Pictures paired with source code

———

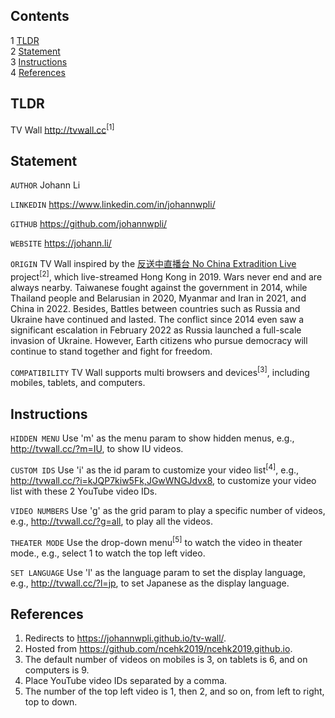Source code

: Contents
---
1	[TLDR](#tldr)  
2	[Statement](#statement)  
3	[Instructions](#instructions)  
4	[References](#references)  


TLDR
---
TV Wall http://tvwall.cc<sup>[1]</sup>


Statement
---
`AUTHOR` Johann Li

`LINKEDIN` https://www.linkedin.com/in/johannwpli/

`GITHUB` https://github.com/johannwpli/

`WEBSITE` https://johann.li/

`ORIGIN` TV Wall inspired by the [反送中直播台 No China Extradition Live](https://ncehk2019.github.io/) project<sup>[2]</sup>, which live-streamed Hong Kong in 2019. Wars never end and are always nearby. Taiwanese fought against the government in 2014, while Thailand people and Belarusian in 2020, Myanmar and Iran in 2021, and China in 2022. Besides, Battles between countries such as Russia and Ukraine have continued and lasted. The conflict since 2014 even saw a significant escalation in February 2022 as Russia launched a full-scale invasion of Ukraine. However, Earth citizens who pursue democracy will continue to stand together and fight for freedom.

`COMPATIBILITY` TV Wall supports multi browsers and devices<sup>[3]</sup>, including mobiles, tablets, and computers.


Instructions
---
`HIDDEN MENU` Use 'm' as the menu param to show hidden menus, e.g., http://tvwall.cc/?m=IU, to show IU videos.

`CUSTOM IDS` Use 'i' as the id param to customize your video list<sup>[4]</sup>, e.g., http://tvwall.cc/?i=kJQP7kiw5Fk,JGwWNGJdvx8, to customize your video list with these 2 YouTube video IDs.

`VIDEO NUMBERS` Use 'g' as the grid param to play a specific number of videos, e.g., http://tvwall.cc/?g=all, to play all the videos.

`THEATER MODE` Use the drop-down menu<sup>[5]</sup> to watch the video in theater mode., e.g., select 1 to watch the top left video.

`SET LANGUAGE` Use 'l' as the language param to set the display language, e.g., http://tvwall.cc/?l=jp, to set Japanese as the display language.
 
 
 References
---
1. Redirects to https://johannwpli.github.io/tv-wall/.  
2. Hosted from https://github.com/ncehk2019/ncehk2019.github.io.  
3. The default number of videos on mobiles is 3, on tablets is 6, and on computers is 9.  
4. Place YouTube video IDs separated by a comma.  
5. The number of the top left video is 1, then 2, and so on, from left to right, top to down.
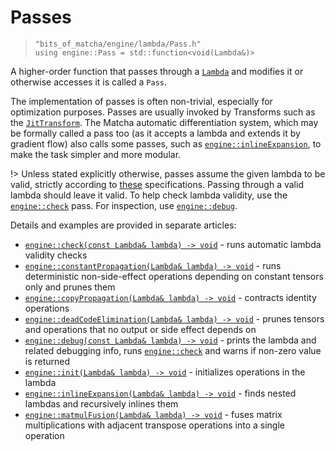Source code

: # Passes
> `"bits_of_matcha/engine/lambda/Pass.h"`\
> `using engine::Pass = std::function<void(Lambda&)>`

A higher-order function that passes through a [`Lambda`](engine/lambda/) and modifies it 
or otherwise accesses it is called a `Pass`. 

The implementation of passes is often 
non-trivial, especially for optimization purposes. Passes 
are usually invoked by Transforms such as the
[`JitTransform`](engine/transform/README#jittransform).
The Matcha automatic differentiation system, which may be
formally called a pass too (as it accepts a lambda and extends it by
gradient flow) also calls some passes, such as
[`engine::inlineExpansion`](engine/lambda/passes/inline-expansion),
to make the task simpler and more modular. 

!> Unless stated explicitly otherwise, 
   passes assume the given lambda to be valid, strictly according to
   [these](engine/lambda/README#creating-a-lambda) specifications.
   Passing through a valid lambda should leave it valid.
   To help check lambda validity, use the 
   [`engine::check`](engine/lambda/passes/check) pass. 
   For inspection, use [`engine::debug`](engine/lambda/passes/debug).


Details and examples are provided in separate articles:

- [`engine::check(const Lambda& lambda) -> void`](engine/lambda/passes/check) -
  runs automatic lambda validity checks
- [`engine::constantPropagation(Lambda& lambda) -> void`](engine/lambda/passes/constant-propagation) - 
  runs deterministic non-side-effect operations depending on constant 
  tensors only and prunes them
- [`engine::copyPropagation(Lambda& lambda) -> void`](engine/lambda/passes/copy-propagation) - 
  contracts identity operations
- [`engine::deadCodeElimination(Lambda& lambda) -> void`](engine/lambda/passes/dead-code-elimination) - 
  prunes tensors and operations that no output or side effect depends on
- [`engine::debug(const Lambda& lambda) -> void`](engine/lambda/passes/debug) -
  prints the lambda and related debugging info, runs 
  [`engine::check`](engine/lambda/passes/check) 
  and warns if non-zero value is returned
- [`engine::init(Lambda& lambda) -> void`](engine/lambda/passes/init) - 
  initializes operations in the lambda
- [`engine::inlineExpansion(Lambda& lambda) -> void`](engine/lambda/passes/inline-expansion) - 
  finds nested lambdas and recursively inlines them
- [`engine::matmulFusion(Lambda& lambda) -> void`](engine/lambda/passes/matmul-fusion) - fuses matrix 
   multiplications with adjacent transpose operations into a single operation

———

- _WHAT IS BEING ASKED_
The records must come back exactly, with their pictures removed.

- _WRITTEN RESPONSE_
Source code

: Contents
---
1	[TLDR](#tldr)  
2	[Statement](#statement)  
3	[Instructions](#instructions)  
4	[References](#references)  


TLDR
---
TV Wall http://tvwall.cc<sup>[1]</sup>


Statement
---
`AUTHOR` Johann Li

`LINKEDIN` https://www.linkedin.com/in/johannwpli/

`GITHUB` https://github.com/johannwpli/

`WEBSITE` https://johann.li/

`ORIGIN` TV Wall inspired by the [反送中直播台 No China Extradition Live](https://ncehk2019.github.io/) project<sup>[2]</sup>, which live-streamed Hong Kong in 2019. Wars never end and are always nearby. Taiwanese fought against the government in 2014, while Thailand people and Belarusian in 2020, Myanmar and Iran in 2021, and China in 2022. Besides, Battles between countries such as Russia and Ukraine have continued and lasted. The conflict since 2014 even saw a significant escalation in February 2022 as Russia launched a full-scale invasion of Ukraine. However, Earth citizens who pursue democracy will continue to stand together and fight for freedom.

`COMPATIBILITY` TV Wall supports multi browsers and devices<sup>[3]</sup>, including mobiles, tablets, and computers.


Instructions
---
`HIDDEN MENU` Use 'm' as the menu param to show hidden menus, e.g., http://tvwall.cc/?m=IU, to show IU videos.

`CUSTOM IDS` Use 'i' as the id param to customize your video list<sup>[4]</sup>, e.g., http://tvwall.cc/?i=kJQP7kiw5Fk,JGwWNGJdvx8, to customize your video list with these 2 YouTube video IDs.

`VIDEO NUMBERS` Use 'g' as the grid param to play a specific number of videos, e.g., http://tvwall.cc/?g=all, to play all the videos.

`THEATER MODE` Use the drop-down menu<sup>[5]</sup> to watch the video in theater mode., e.g., select 1 to watch the top left video.

`SET LANGUAGE` Use 'l' as the language param to set the display language, e.g., http://tvwall.cc/?l=jp, to set Japanese as the display language.
 
 
 References
---
1. Redirects to https://johannwpli.github.io/tv-wall/.  
2. Hosted from https://github.com/ncehk2019/ncehk2019.github.io.  
3. The default number of videos on mobiles is 3, on tablets is 6, and on computers is 9.  
4. Place YouTube video IDs separated by a comma.  
5. The number of the top left video is 1, then 2, and so on, from left to right, top to down.
Source code

: # Passes
> `"bits_of_matcha/engine/lambda/Pass.h"`\
> `using engine::Pass = std::function<void(Lambda&)>`

A higher-order function that passes through a [`Lambda`](engine/lambda/) and modifies it 
or otherwise accesses it is called a `Pass`. 

The implementation of passes is often 
non-trivial, especially for optimization purposes. Passes 
are usually invoked by Transforms such as the
[`JitTransform`](engine/transform/README#jittransform).
The Matcha automatic differentiation system, which may be
formally called a pass too (as it accepts a lambda and extends it by
gradient flow) also calls some passes, such as
[`engine::inlineExpansion`](engine/lambda/passes/inline-expansion),
to make the task simpler and more modular. 

!> Unless stated explicitly otherwise, 
   passes assume the given lambda to be valid, strictly according to
   [these](engine/lambda/README#creating-a-lambda) specifications.
   Passing through a valid lambda should leave it valid.
   To help check lambda validity, use the 
   [`engine::check`](engine/lambda/passes/check) pass. 
   For inspection, use [`engine::debug`](engine/lambda/passes/debug).


Details and examples are provided in separate articles:

- [`engine::check(const Lambda& lambda) -> void`](engine/lambda/passes/check) -
  runs automatic lambda validity checks
- [`engine::constantPropagation(Lambda& lambda) -> void`](engine/lambda/passes/constant-propagation) - 
  runs deterministic non-side-effect operations depending on constant 
  tensors only and prunes them
- [`engine::copyPropagation(Lambda& lambda) -> void`](engine/lambda/passes/copy-propagation) - 
  contracts identity operations
- [`engine::deadCodeElimination(Lambda& lambda) -> void`](engine/lambda/passes/dead-code-elimination) - 
  prunes tensors and operations that no output or side effect depends on
- [`engine::debug(const Lambda& lambda) -> void`](engine/lambda/passes/debug) -
  prints the lambda and related debugging info, runs 
  [`engine::check`](engine/lambda/passes/check) 
  and warns if non-zero value is returned
- [`engine::init(Lambda& lambda) -> void`](engine/lambda/passes/init) - 
  initializes operations in the lambda
- [`engine::inlineExpansion(Lambda& lambda) -> void`](engine/lambda/passes/inline-expansion) - 
  finds nested lambdas and recursively inlines them
- [`engine::matmulFusion(Lambda& lambda) -> void`](engine/lambda/passes/matmul-fusion) - fuses matrix 
   multiplications with adjacent transpose operations into a single operation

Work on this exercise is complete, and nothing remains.